▶ [Work to be completed] Please filter the data below down to the lines holding the string "makes".

▶ [Data supplied]
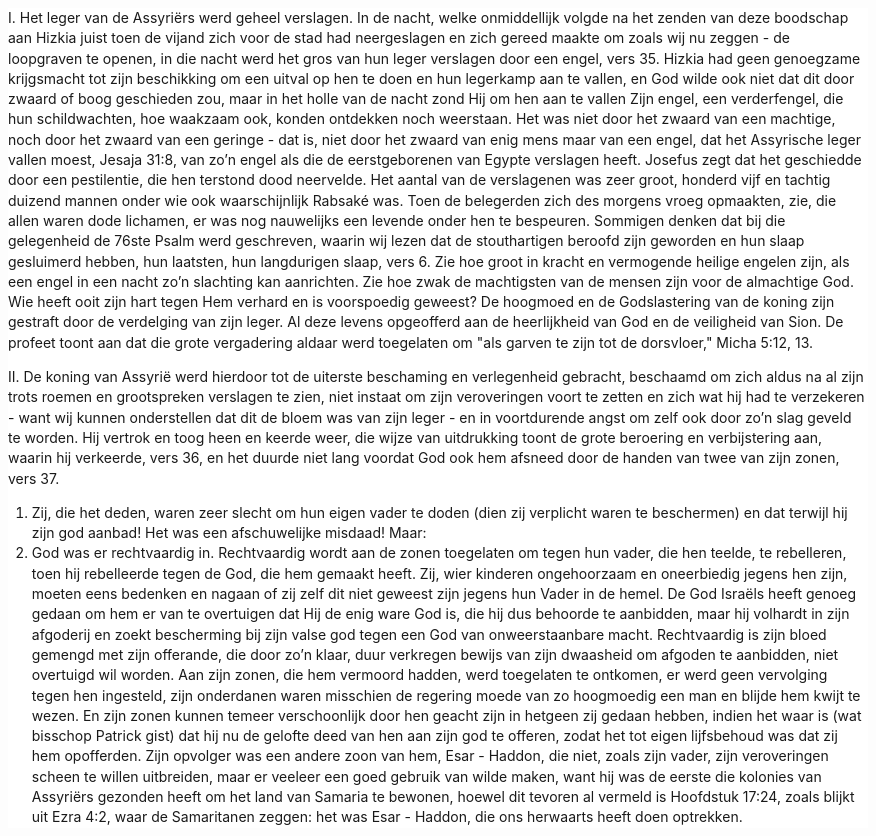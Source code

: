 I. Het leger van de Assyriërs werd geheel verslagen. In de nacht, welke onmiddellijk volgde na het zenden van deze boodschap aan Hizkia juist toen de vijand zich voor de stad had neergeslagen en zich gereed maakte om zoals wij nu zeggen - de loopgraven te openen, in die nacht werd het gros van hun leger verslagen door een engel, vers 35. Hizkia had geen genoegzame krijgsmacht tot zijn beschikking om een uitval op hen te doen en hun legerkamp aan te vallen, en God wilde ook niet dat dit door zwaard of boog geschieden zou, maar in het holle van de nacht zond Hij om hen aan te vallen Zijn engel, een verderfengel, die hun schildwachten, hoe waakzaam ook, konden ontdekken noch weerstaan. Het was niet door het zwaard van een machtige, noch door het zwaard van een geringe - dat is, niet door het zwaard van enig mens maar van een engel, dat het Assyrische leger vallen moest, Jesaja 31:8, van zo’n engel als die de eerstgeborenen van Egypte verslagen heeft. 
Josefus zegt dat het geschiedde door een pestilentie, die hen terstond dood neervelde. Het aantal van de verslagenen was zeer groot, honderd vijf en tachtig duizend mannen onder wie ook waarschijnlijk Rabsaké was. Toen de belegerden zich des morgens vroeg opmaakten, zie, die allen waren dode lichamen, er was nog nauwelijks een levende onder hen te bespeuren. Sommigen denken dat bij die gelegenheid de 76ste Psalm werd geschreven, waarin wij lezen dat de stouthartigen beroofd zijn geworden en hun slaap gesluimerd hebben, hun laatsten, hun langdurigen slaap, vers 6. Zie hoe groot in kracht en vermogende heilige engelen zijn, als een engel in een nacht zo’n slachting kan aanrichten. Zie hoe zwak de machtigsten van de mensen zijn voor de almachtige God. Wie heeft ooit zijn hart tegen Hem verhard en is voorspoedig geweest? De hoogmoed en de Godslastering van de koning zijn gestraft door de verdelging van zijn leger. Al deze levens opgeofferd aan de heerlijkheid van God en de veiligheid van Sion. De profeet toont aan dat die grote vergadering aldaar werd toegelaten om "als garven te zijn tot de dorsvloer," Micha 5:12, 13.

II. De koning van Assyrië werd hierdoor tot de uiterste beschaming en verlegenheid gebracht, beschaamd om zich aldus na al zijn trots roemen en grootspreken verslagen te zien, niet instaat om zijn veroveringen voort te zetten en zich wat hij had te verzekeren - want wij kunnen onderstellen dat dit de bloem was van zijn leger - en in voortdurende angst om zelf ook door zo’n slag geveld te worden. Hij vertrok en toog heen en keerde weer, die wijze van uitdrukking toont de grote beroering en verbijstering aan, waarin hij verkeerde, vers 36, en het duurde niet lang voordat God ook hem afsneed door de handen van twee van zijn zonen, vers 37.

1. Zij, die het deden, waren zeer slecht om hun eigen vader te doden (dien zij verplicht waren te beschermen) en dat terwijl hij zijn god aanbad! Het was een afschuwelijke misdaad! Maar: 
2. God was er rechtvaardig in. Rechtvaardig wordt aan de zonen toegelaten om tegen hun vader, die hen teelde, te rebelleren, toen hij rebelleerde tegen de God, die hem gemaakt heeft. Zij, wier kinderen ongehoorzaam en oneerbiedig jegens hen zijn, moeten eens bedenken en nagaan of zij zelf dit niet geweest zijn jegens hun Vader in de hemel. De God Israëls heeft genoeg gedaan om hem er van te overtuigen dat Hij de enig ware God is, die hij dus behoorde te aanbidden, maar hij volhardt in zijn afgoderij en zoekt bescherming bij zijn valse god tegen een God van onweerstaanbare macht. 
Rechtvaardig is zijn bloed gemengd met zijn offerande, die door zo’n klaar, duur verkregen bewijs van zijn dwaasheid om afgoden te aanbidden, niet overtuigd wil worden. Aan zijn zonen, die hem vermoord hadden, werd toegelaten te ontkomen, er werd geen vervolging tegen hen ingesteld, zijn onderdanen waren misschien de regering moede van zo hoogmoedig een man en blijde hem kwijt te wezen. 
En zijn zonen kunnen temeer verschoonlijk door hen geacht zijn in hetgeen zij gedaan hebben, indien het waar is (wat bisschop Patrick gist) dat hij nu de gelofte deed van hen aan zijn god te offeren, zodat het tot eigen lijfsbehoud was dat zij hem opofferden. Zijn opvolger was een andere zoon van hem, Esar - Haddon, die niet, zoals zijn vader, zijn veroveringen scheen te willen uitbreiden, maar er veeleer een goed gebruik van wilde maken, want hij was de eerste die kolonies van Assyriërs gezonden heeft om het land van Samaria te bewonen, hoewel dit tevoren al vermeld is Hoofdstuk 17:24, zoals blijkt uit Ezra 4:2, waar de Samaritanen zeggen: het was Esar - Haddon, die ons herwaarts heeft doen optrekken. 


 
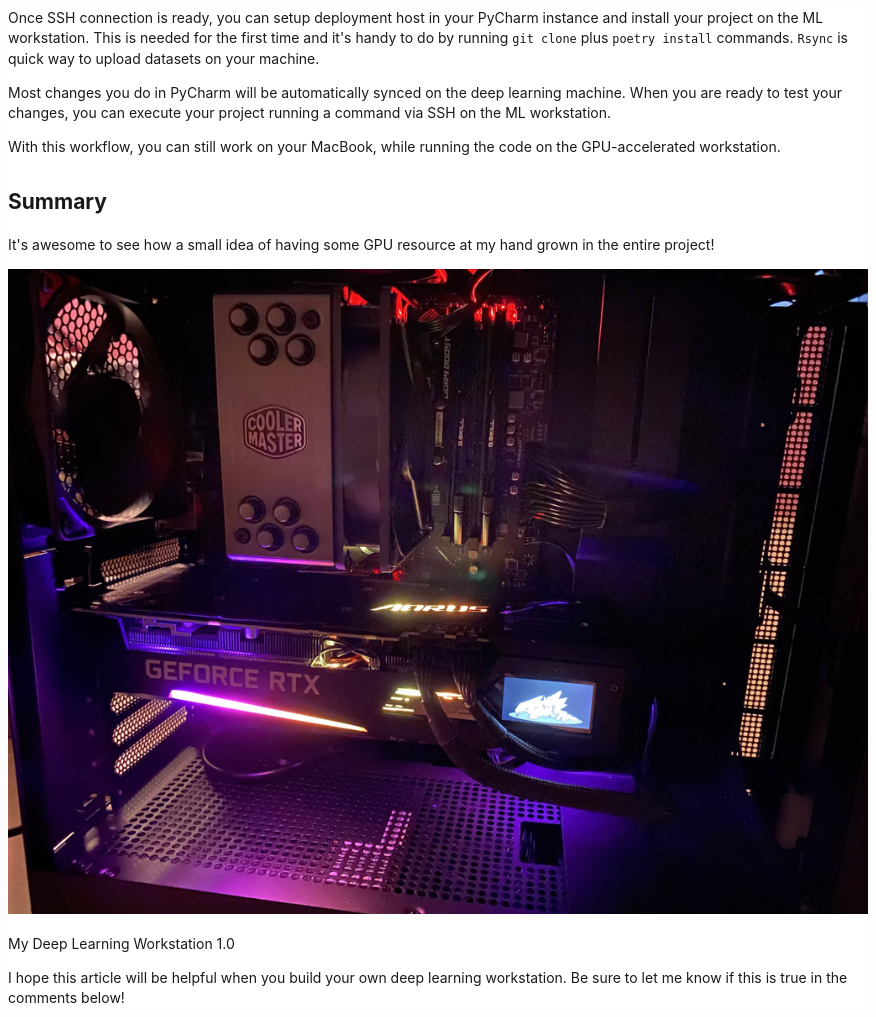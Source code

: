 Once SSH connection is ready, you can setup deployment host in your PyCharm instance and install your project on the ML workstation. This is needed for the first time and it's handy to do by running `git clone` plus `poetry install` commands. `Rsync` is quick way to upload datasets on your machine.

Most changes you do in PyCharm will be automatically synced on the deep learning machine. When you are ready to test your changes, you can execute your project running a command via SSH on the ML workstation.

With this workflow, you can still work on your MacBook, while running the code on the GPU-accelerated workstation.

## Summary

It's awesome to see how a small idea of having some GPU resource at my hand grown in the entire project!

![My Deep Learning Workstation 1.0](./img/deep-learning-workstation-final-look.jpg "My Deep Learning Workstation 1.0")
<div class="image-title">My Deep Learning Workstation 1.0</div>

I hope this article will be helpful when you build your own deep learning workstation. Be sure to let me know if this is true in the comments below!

---

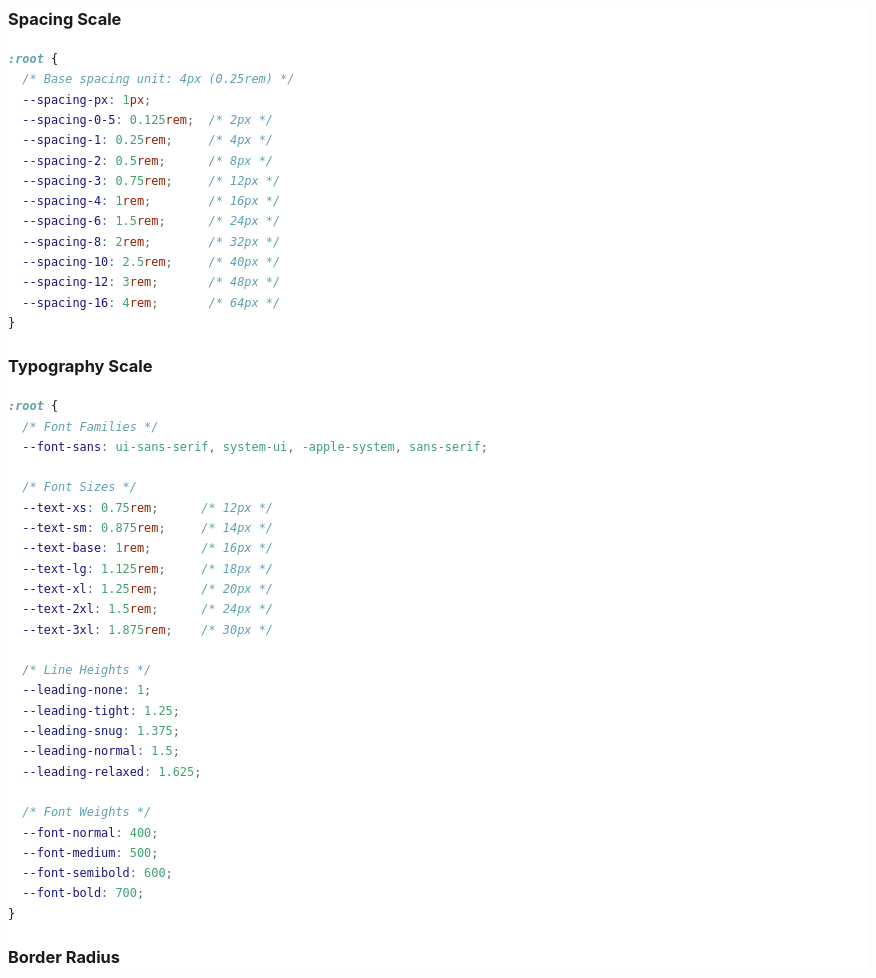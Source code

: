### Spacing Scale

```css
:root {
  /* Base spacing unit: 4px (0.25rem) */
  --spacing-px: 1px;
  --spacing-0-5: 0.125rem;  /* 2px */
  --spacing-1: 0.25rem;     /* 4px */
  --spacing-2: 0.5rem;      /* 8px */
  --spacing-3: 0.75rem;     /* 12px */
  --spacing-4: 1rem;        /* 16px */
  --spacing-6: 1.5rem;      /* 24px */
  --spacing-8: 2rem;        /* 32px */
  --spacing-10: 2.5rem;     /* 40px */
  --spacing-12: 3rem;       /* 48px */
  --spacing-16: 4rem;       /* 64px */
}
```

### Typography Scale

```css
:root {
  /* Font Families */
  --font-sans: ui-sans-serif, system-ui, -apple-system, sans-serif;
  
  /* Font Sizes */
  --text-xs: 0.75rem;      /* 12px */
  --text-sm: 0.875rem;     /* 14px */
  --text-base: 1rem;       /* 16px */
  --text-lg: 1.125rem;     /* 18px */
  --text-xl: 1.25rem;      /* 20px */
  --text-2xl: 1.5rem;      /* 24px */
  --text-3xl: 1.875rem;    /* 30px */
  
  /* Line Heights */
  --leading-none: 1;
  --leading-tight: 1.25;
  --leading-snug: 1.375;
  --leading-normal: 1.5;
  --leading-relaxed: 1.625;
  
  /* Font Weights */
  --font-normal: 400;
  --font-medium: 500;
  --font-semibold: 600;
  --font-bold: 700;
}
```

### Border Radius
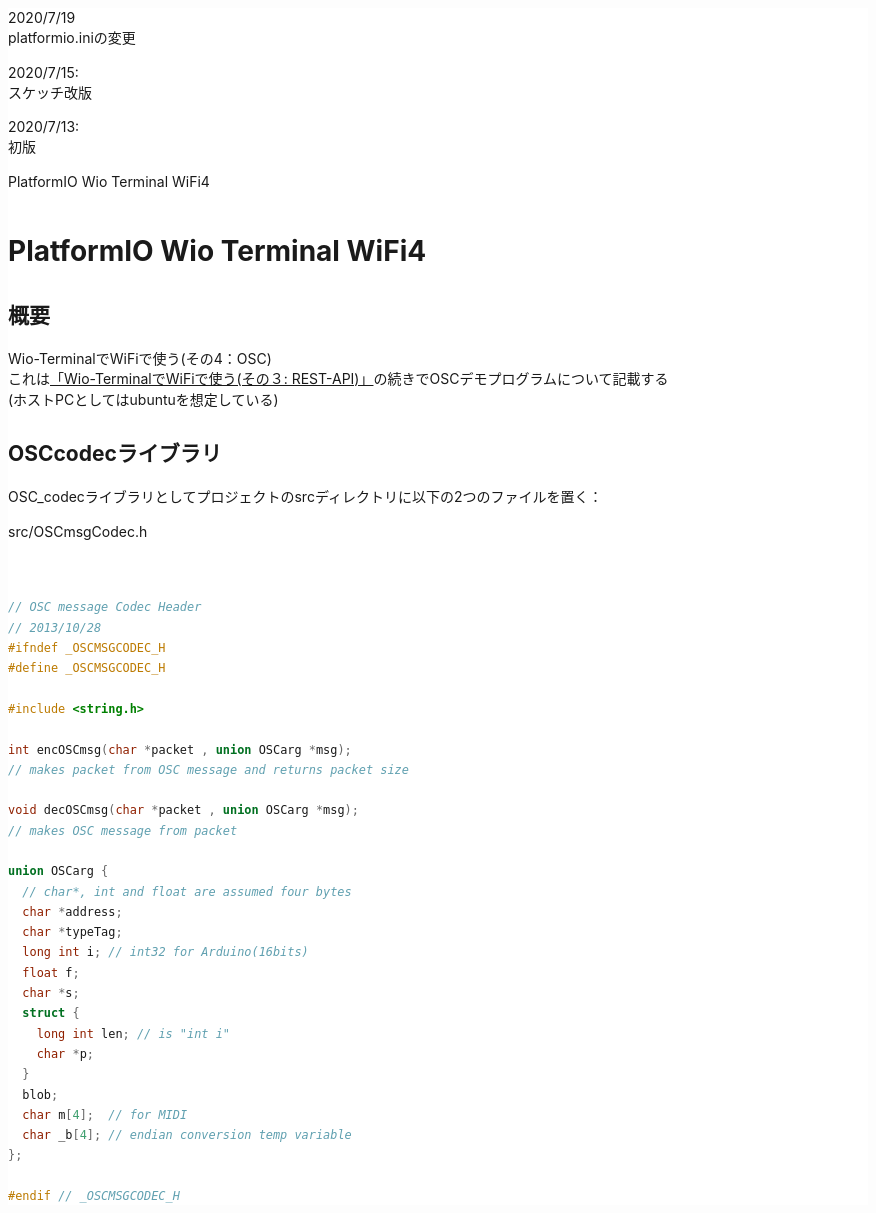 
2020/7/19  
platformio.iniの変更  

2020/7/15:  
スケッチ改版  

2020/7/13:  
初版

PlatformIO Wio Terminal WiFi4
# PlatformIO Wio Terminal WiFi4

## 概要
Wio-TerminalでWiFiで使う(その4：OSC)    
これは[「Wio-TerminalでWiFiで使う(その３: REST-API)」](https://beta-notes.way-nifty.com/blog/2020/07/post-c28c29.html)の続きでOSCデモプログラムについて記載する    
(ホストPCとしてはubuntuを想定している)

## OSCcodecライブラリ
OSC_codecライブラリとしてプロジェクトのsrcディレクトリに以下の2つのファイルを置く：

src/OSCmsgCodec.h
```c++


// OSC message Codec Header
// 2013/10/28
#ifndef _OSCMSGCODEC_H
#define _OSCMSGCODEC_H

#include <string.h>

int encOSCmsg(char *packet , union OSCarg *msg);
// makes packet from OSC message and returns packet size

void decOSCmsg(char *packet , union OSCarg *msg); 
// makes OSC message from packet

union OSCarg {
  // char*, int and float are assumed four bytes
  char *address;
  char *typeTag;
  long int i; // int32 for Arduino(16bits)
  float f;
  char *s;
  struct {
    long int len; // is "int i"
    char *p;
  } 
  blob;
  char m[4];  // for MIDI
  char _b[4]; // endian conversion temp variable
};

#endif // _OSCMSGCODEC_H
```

▶ [Your solution]
// makes packet from OSC message and returns packet size
// makes OSC message from packet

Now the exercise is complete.